Do not be anxious about anything. (Phil 4:6)
I know another man who did lose his job. His company laid off the non-essential employees, which stung by itself. Then he spent a year searching for a job in his field before branching out to other job possibilities. He spent many nights hunkered over his desk trying to balance a checkbook and battle the looming depression.
Rejoice in the Lord always. (Phil 4:4)
I know a woman who knowingly delivered a dying baby girl and then, in the complications of the birth, also lost any chance to ever bear another child. Her grief was magnified by the double loss.
Let your gentleness be evident to all. The Lord is near. (Phil 4:5)
Sometimes these words in Philippians seem like empty platitudes. Surely Paul wrote those words from some cushy place as an honored high official in the early church. What did he know about pain and worry?
For starters, Paul wrote those words while sitting in a Roman prison. I don’t imagine they had air conditioning and indoor plumbing in the first century. Paul recounts his adventures in his letters. He was stoned, flogged, arrested, shipwrecked, left for dead, mocked, threatened with death.
We do not want you to be uninformed, brothers, about the hardships we suffered in the province of Asia. We were under great pressure, far beyond our ability to endure, so that we despaired even of life. (2 Cor 1:8)
Imagine the loneliness of the jail cell, abandoned by most of your friends. Imagine the fear of wearing chains on a storm-battered ship. Imagine the pain of a flogging, the agony of friends hating your very words.
Indeed, in our hearts we felt the sentence of death. (2Cor 1:9)
Paul’s words of encouragement didn’t come from the ivory tower. He knew danger and grief and fear.
I am in chains for Christ. (Phil 1:13)
Notice his focus. It was not on himself but on Jesus. He feared nothing. He even understood the reason for his difficulties.

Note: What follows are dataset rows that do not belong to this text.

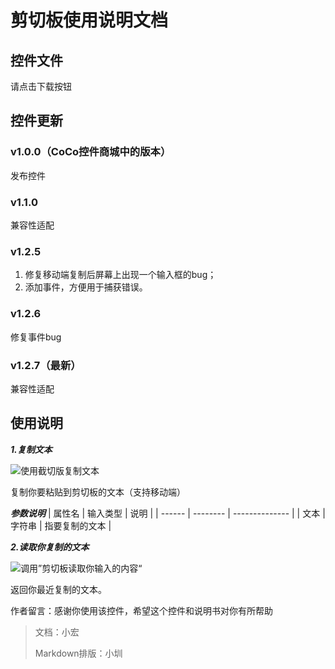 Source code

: # 剪切板使用说明文档
## 控件文件
请点击下载按钮

## 控件更新
   ### v1.0.0（CoCo控件商城中的版本）
发布控件
   ### v1.1.0 
   兼容性适配
   ### v1.2.5
1. 修复移动端复制后屏幕上出现一个输入框的bug；
2. 添加事件，方便用于捕获错误。
### v1.2.6
修复事件bug
   ### v1.2.7（最新）
兼容性适配

## 使用说明
***1.复制文本***

![使用截切版复制文本](https://cc.zitzhen.cn/control/%E5%89%AA%E5%88%87%E6%9D%BF/images/1.png)

复制你要粘贴到剪切板的文本（支持移动端）

***参数说明***
| 属性名 | 输入类型 | 说明           |
| ------ | -------- | -------------- |
| 文本   | 字符串   | 指要复制的文本 |

***2.读取你复制的文本***

![调用”剪切板读取你输入的内容“](https://cc.zitzhen.cn/control/%E5%89%AA%E5%88%87%E6%9D%BF/images/2.png)

返回你最近复制的文本。

作者留言：感谢你使用该控件，希望这个控件和说明书对你有所帮助

>文档：小宏 
>
>Markdown排版：小圳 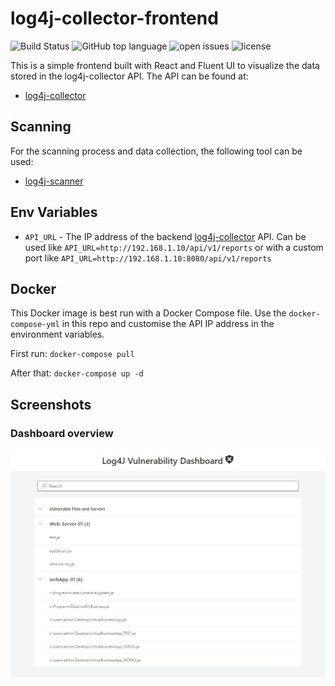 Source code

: # log4j-collector-frontend

![Build Status](https://github.com/bluestoneag/log4j-collector/workflows/CI/badge.svg)
![GitHub top language](https://img.shields.io/github/languages/top/bluestoneag/log4j-collector-frontend)
![open issues](https://img.shields.io/github/issues-raw/bluestoneag/log4j-collector-frontend)
![license](https://img.shields.io/github/license/bluestoneag/log4j-collector-frontend)

This is a simple frontend built with React and Fluent UI to visualize the data stored in the log4j-collector API.
The API can be found at:

- [log4j-collector](https://github.com/bluestoneag/log4j-collector)

## Scanning
For the scanning process and data collection, the following tool can be used:
- [log4j-scanner](https://github.com/bluestoneag/log4j-scanner)

## Env Variables

- `API_URL` - The IP address of the backend [log4j-collector](https://github.com/bluestoneag/log4j-collector) API. Can be used like `API_URL=http://192.168.1.10/api/v1/reports` or with a custom port like `API_URL=http://192.168.1.10:8080/api/v1/reports`

## Docker

This Docker image is best run with a Docker Compose file. Use the `docker-compose-yml` in this repo and customise the API IP address in the environment variables.

First run:
`docker-compose pull`

After that:
`docker-compose up -d`

## Screenshots

### Dashboard overview

![alt text](https://raw.githubusercontent.com/bluestoneag/log4j-collector-frontend/main/assets/dashboard.jpg "Dashboard")
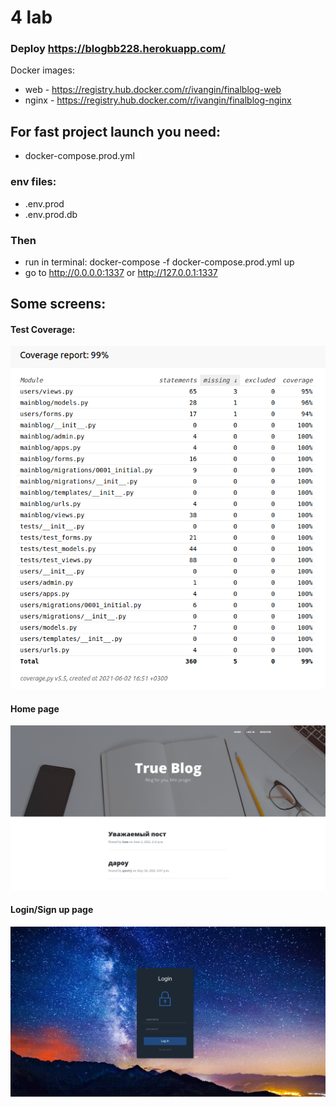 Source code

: # 4 lab
###  Deploy https://blogbb228.herokuapp.com/
Docker images: 
- web - https://registry.hub.docker.com/r/ivangin/finalblog-web
- nginx - https://registry.hub.docker.com/r/ivangin/finalblog-nginx


## For fast project launch you need:
- docker-compose.prod.yml
### env files:
- .env.prod
- .env.prod.db
### Then
- run in terminal:  docker-compose -f docker-compose.prod.yml up 
- go to http://0.0.0.0:1337 or http://127.0.0.1:1337

## Some screens:

#### Test Coverage:
![coverage](https://github.com/IvanSir/ISP_4Sem/blob/master/lab34/gitpic/coveragepic.png)

#### Home page
![homepage](https://github.com/IvanSir/ISP_4Sem/blob/master/lab34/gitpic/homepage.png)


#### Login/Sign up page
![loginpage](https://github.com/IvanSir/ISP_4Sem/blob/master/lab34/gitpic/login.png)

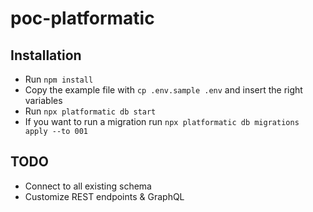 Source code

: # poc-platformatic

## Installation

- Run `npm install`
- Copy the example file with `cp .env.sample .env` and insert the right variables
- Run `npx platformatic db start`
- If you want to run a migration run `npx platformatic db migrations apply --to 001`

## TODO

- Connect to all existing schema
- Customize REST endpoints & GraphQL
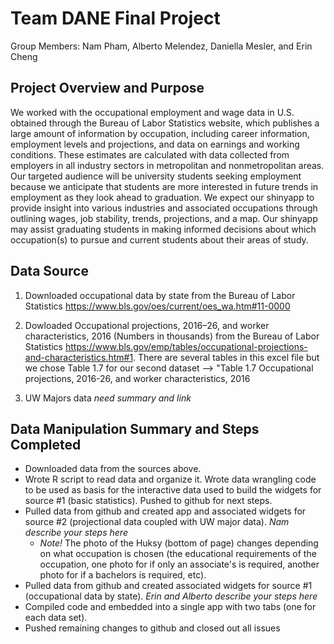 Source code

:# Team DANE Final Project
Group Members: Nam Pham, Alberto Melendez, Daniella Mesler, and Erin Cheng

## Project Overview and Purpose
We worked with the occupational employment and wage data in U.S. obtained through the Bureau of Labor Statistics website, which publishes a large amount of information by occupation, including career information, employment levels and projections, and data on earnings and working conditions. These estimates are
calculated with data collected from employers in all industry sectors in metropolitan and nonmetropolitan areas. Our targeted audience will be university students seeking employment because we anticipate that students are more interested in future trends in employment as they look ahead to graduation. We expect our shinyapp to provide insight into various industries and associated occupations through outlining wages, job stability, trends, projections, and a map. Our shinyapp may assist graduating students in making informed decisions about which occupation(s) to pursue and current students about their areas of study.

## Data Source
1. Downloaded occupational data by state from the Bureau of Labor Statistics https://www.bls.gov/oes/current/oes_wa.htm#11-0000

2. Dowloaded Occupational projections, 2016–26, and worker characteristics, 2016 (Numbers in thousands)
from the Bureau of Labor Statistics  https://www.bls.gov/emp/tables/occupational-projections-and-characteristics.htm#1. There are several tables in this excel file but we chose Table 1.7 for our second dataset --> "Table 1.7 Occupational projections, 2016-26, and worker characteristics, 2016

3. UW Majors data *need summary and link* 

## Data Manipulation Summary and Steps Completed
- Downloaded data from the sources above.
- Wrote R script to read data and organize it. Wrote data wrangling code to be used as basis for the interactive data used to build the widgets for source #1 (basic statistics). Pushed to github for next steps.
- Pulled data from github and created app and associated widgets for source #2 (projectional data coupled with UW major data). *Nam describe your steps here*
   - *Note!* The photo of the Huksy (bottom of page) changes depending on what occupation is chosen (the educational requirements of the occupation, one photo for if only an associate's is required, another photo for if a bachelors is required, etc).
- Pulled data from github and created associated widgets for source #1 (occupational data by state). *Erin and Alberto describe your steps here*
- Compiled code and embedded into a single app with two tabs (one for each data set).
- Pushed remaining changes to github and closed out all issues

But this happened that we might not rely on ourselves but on God, who raises the dead. (2 Cor. 1:9)
The agonies of this life will either drive us to our own resources or drive us to God’s resources. Difficulties reveal where we have made our stand. Challenges show what we rely on.
"Worrying means we do not believe that God can look after the practical details of our lives, and it is never anything but those details that worry us. Have you ever noticed what Jesus said would choke the Word He puts in us? "The cares of this world" …We say, "I will not trust when I cannot see"— and that is where unbelief begins."